### [WHAT YOU NEED TO DO]
Once the pictures are set aside, reproduce the entries below exactly.

### [Data extracted from a collection]

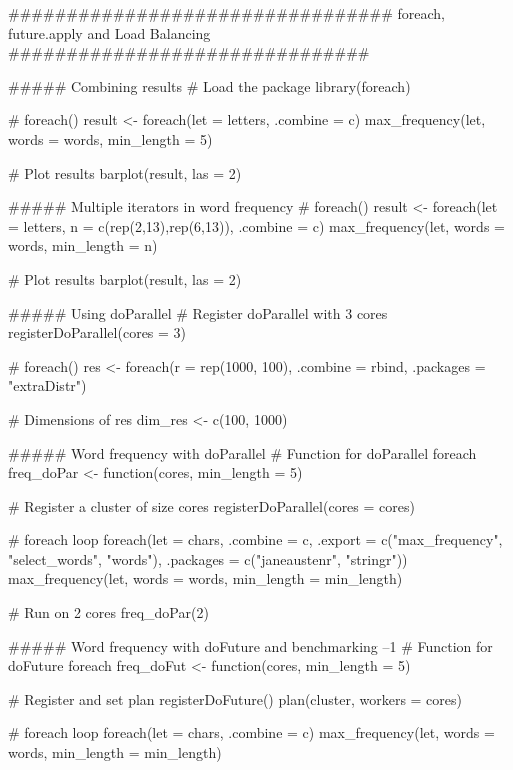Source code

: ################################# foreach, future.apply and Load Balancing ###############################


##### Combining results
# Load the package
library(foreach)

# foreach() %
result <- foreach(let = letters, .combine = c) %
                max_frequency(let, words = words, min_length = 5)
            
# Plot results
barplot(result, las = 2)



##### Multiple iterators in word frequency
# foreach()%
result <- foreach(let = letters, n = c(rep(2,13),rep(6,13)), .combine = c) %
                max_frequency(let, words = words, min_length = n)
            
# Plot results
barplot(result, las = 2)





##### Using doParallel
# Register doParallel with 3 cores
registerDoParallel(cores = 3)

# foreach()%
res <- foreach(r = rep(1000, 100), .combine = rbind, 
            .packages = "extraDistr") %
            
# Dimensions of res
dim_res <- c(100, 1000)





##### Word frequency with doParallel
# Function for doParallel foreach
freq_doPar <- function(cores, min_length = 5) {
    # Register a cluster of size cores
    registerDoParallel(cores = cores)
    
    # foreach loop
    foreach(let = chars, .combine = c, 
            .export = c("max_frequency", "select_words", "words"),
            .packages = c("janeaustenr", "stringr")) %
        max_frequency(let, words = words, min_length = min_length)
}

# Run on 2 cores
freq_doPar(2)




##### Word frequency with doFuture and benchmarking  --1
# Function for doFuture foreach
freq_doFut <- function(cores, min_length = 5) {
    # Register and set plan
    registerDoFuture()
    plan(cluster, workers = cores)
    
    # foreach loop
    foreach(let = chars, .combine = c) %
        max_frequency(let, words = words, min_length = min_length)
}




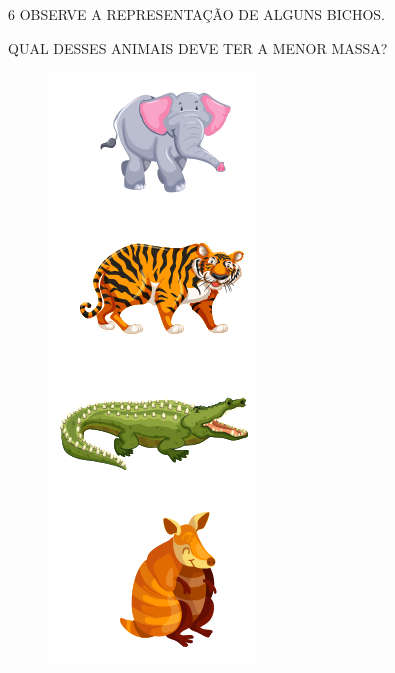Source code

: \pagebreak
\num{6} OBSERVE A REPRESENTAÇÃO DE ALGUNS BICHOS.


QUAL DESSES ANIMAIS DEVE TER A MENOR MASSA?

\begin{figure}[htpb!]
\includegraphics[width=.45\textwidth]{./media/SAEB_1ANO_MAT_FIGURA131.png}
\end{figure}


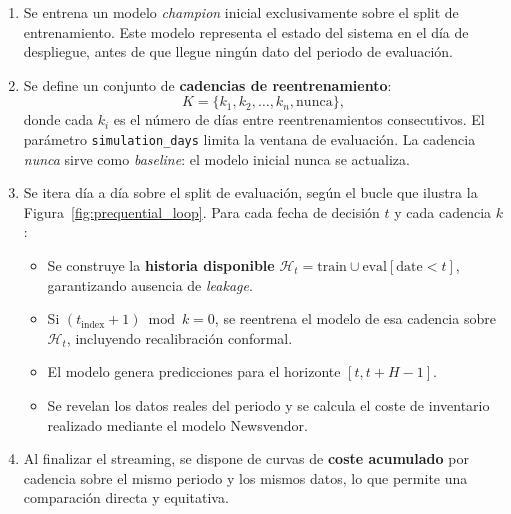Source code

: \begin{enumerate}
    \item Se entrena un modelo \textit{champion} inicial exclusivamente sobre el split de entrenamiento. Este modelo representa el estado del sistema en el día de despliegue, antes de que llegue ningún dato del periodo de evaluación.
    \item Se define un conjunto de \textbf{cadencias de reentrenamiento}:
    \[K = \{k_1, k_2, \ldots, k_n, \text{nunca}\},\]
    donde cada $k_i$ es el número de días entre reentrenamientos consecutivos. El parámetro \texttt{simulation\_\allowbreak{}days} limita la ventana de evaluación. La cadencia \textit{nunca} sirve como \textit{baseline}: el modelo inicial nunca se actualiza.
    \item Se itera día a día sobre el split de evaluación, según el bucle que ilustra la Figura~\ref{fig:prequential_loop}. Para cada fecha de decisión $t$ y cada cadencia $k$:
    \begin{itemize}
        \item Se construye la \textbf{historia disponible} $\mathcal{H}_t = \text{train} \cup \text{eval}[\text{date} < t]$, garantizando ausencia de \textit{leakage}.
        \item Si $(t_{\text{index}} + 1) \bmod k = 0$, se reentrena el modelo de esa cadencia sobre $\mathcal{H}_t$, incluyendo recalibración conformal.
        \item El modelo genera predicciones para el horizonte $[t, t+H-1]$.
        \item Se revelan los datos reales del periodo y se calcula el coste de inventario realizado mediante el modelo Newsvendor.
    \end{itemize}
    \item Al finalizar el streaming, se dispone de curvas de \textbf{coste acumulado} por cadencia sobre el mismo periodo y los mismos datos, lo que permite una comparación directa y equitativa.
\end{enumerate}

### [OUTPUT OF THE EXERCISE]
Source code

: ################################# foreach, future.apply and Load Balancing ###############################


##### Combining results
# Load the package
library(foreach)

# foreach() %
result <- foreach(let = letters, .combine = c) %
                max_frequency(let, words = words, min_length = 5)
            
# Plot results
barplot(result, las = 2)



##### Multiple iterators in word frequency
# foreach()%
result <- foreach(let = letters, n = c(rep(2,13),rep(6,13)), .combine = c) %
                max_frequency(let, words = words, min_length = n)
            
# Plot results
barplot(result, las = 2)





##### Using doParallel
# Register doParallel with 3 cores
registerDoParallel(cores = 3)

# foreach()%
res <- foreach(r = rep(1000, 100), .combine = rbind, 
            .packages = "extraDistr") %
            
# Dimensions of res
dim_res <- c(100, 1000)





##### Word frequency with doParallel
# Function for doParallel foreach
freq_doPar <- function(cores, min_length = 5) {
    # Register a cluster of size cores
    registerDoParallel(cores = cores)
    
    # foreach loop
    foreach(let = chars, .combine = c, 
            .export = c("max_frequency", "select_words", "words"),
            .packages = c("janeaustenr", "stringr")) %
        max_frequency(let, words = words, min_length = min_length)
}

# Run on 2 cores
freq_doPar(2)




##### Word frequency with doFuture and benchmarking  --1
# Function for doFuture foreach
freq_doFut <- function(cores, min_length = 5) {
    # Register and set plan
    registerDoFuture()
    plan(cluster, workers = cores)
    
    # foreach loop
    foreach(let = chars, .combine = c) %
        max_frequency(let, words = words, min_length = min_length)
}




Source code

: \pagebreak
\num{6} OBSERVE A REPRESENTAÇÃO DE ALGUNS BICHOS.


QUAL DESSES ANIMAIS DEVE TER A MENOR MASSA?

\begin{figure}[htpb!]
\includegraphics[width=.45\textwidth]{./media/SAEB_1ANO_MAT_FIGURA131.png}
\end{figure}


Source code

: \begin{enumerate}
    \item Se entrena un modelo \textit{champion} inicial exclusivamente sobre el split de entrenamiento. Este modelo representa el estado del sistema en el día de despliegue, antes de que llegue ningún dato del periodo de evaluación.
    \item Se define un conjunto de \textbf{cadencias de reentrenamiento}:
    \[K = \{k_1, k_2, \ldots, k_n, \text{nunca}\},\]
    donde cada $k_i$ es el número de días entre reentrenamientos consecutivos. El parámetro \texttt{simulation\_\allowbreak{}days} limita la ventana de evaluación. La cadencia \textit{nunca} sirve como \textit{baseline}: el modelo inicial nunca se actualiza.
    \item Se itera día a día sobre el split de evaluación, según el bucle que ilustra la Figura~\ref{fig:prequential_loop}. Para cada fecha de decisión $t$ y cada cadencia $k$:
    \begin{itemize}
        \item Se construye la \textbf{historia disponible} $\mathcal{H}_t = \text{train} \cup \text{eval}[\text{date} < t]$, garantizando ausencia de \textit{leakage}.
        \item Si $(t_{\text{index}} + 1) \bmod k = 0$, se reentrena el modelo de esa cadencia sobre $\mathcal{H}_t$, incluyendo recalibración conformal.
        \item El modelo genera predicciones para el horizonte $[t, t+H-1]$.
        \item Se revelan los datos reales del periodo y se calcula el coste de inventario realizado mediante el modelo Newsvendor.
    \end{itemize}
    \item Al finalizar el streaming, se dispone de curvas de \textbf{coste acumulado} por cadencia sobre el mismo periodo y los mismos datos, lo que permite una comparación directa y equitativa.
\end{enumerate}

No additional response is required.